El Obispo del Vicariato Apostólico del Beni y presidente de la Conferencia Episcopal Boliviana (CEB), Mons. Aurelio Pesoa, advirtió que la violencia no es la forma de solucionar los problemas en el país.
En la Eucaristía dominical, el prelado se refirió al Evangelio de Juan que describe el nacimiento del Niño Jesús, y reflexionó: “Es esa Palabra de Dios, ese Dios que experimentó la vida humana, que interpela siempre la vida de los cristianos, la vida del católico de todos los tiempos”.
Al respecto, planteó: “¿Es posible ver la gloria de Dios en medio de nosotros cuando estamos atentos a los acontecimientos que suceden en el transcurrir del peregrinar y de la vida de cada uno?”, y afirmó: “Claro que se puede experimentar, porque se trata de ver y experimentar la gloria de Dios en los distintos momentos de la vida”.
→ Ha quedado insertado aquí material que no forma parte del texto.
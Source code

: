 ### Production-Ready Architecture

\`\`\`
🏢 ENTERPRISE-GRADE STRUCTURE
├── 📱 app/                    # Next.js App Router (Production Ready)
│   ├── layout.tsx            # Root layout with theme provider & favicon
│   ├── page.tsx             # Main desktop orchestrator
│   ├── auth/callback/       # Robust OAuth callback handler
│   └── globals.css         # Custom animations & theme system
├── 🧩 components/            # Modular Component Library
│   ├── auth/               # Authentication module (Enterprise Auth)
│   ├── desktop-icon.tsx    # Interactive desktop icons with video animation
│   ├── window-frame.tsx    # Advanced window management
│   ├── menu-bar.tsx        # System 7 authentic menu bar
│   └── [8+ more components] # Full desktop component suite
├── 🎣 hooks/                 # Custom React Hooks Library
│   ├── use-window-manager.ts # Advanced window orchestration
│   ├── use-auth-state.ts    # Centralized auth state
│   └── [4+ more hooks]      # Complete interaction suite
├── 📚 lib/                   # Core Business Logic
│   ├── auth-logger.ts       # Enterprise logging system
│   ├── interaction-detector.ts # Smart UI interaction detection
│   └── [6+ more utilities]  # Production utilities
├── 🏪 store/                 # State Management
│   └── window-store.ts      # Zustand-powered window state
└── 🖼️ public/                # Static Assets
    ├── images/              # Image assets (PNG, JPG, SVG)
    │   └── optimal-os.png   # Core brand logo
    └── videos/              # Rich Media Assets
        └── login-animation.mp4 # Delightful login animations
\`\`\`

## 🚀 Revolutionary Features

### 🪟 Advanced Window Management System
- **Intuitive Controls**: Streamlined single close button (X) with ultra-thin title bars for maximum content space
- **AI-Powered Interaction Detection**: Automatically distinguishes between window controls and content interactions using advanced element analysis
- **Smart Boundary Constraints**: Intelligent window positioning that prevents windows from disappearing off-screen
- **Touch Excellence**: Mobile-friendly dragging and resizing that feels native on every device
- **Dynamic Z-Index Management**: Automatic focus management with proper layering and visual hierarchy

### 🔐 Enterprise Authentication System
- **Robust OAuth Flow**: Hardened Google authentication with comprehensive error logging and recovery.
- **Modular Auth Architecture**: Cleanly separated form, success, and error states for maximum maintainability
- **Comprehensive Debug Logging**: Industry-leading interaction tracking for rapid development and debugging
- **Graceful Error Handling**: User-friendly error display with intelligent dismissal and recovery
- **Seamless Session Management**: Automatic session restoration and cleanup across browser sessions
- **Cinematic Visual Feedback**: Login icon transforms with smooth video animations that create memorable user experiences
Contemplar la gloria de Dios, explicó el prelado, es “entender, experimentar y descubrirla en los muchos acontecimientos de la vida. Y esa gloria de Dios se hace realidad cuando entendemos que todos somos hijos de Dios”.
En ese sentido, llamó a que nuestra palabra “sea una palabra creadora del bien, que nuestra palabra no sea para destruir o causar daño al próximo”.
“Por medio de la palabra podemos construir grandes cosas, pero también por medio de la palabra podemos lastimar y podemos destruir. Miremos nuestro mundo, las guerras que existen en estos días o las amenazas de guerra, los conflictos que se crean en nuestro país, algunos hermanos que no están dispuestos a perder sus dominios sobre los demás”, advirtió.